* [Activity] Examine the material below. Gather every line in which the string "attachments" appears.

◇ ◇ ◇ ◇ ◇ ◇ ◇

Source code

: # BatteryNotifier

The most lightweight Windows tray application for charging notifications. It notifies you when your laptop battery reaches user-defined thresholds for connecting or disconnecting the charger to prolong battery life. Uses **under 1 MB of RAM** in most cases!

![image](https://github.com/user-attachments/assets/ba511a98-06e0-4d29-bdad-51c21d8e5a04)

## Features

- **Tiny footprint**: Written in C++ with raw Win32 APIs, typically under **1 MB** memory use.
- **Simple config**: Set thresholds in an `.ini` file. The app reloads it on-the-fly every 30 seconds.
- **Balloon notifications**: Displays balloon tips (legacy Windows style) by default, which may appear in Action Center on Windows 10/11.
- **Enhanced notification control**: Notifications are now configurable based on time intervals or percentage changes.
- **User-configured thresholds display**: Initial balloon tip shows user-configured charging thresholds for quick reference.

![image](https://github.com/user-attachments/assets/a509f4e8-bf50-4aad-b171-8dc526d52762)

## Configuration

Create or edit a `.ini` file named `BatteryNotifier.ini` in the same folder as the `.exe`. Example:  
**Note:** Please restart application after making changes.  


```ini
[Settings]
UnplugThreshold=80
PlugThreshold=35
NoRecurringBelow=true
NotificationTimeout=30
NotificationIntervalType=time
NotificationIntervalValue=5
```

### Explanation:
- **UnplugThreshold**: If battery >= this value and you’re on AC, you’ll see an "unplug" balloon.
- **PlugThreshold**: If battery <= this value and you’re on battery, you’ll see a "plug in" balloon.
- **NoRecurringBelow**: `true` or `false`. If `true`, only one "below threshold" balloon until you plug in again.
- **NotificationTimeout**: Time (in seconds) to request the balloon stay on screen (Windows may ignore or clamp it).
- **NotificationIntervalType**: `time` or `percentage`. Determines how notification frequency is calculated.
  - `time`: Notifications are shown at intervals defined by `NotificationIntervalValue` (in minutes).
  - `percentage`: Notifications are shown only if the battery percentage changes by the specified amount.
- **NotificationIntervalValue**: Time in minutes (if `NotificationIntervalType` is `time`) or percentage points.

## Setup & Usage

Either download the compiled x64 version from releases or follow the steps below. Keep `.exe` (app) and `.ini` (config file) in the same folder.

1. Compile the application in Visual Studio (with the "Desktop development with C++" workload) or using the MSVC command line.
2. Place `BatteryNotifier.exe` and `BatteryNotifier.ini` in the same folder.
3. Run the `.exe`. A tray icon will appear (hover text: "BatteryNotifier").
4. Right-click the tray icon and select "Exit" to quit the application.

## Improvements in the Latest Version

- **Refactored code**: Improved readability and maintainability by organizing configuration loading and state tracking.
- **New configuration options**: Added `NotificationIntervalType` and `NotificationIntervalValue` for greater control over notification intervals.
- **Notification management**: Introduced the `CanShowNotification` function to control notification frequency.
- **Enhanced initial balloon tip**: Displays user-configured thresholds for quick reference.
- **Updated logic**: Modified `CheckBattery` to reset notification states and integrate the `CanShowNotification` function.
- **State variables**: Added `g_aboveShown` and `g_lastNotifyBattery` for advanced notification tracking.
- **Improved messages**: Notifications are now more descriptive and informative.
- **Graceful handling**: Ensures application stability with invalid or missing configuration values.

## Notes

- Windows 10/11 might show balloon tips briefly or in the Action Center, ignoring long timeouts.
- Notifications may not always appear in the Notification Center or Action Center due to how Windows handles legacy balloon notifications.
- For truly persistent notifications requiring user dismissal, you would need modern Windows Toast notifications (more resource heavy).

◇ ◇ ◇ ◇ ◇ ◇ ◇

* [Result]
![image](https://github.com/user-attachments/assets/ba511a98-06e0-4d29-bdad-51c21d8e5a04)
![image](https://github.com/user-attachments/assets/a509f4e8-bf50-4aad-b171-8dc526d52762)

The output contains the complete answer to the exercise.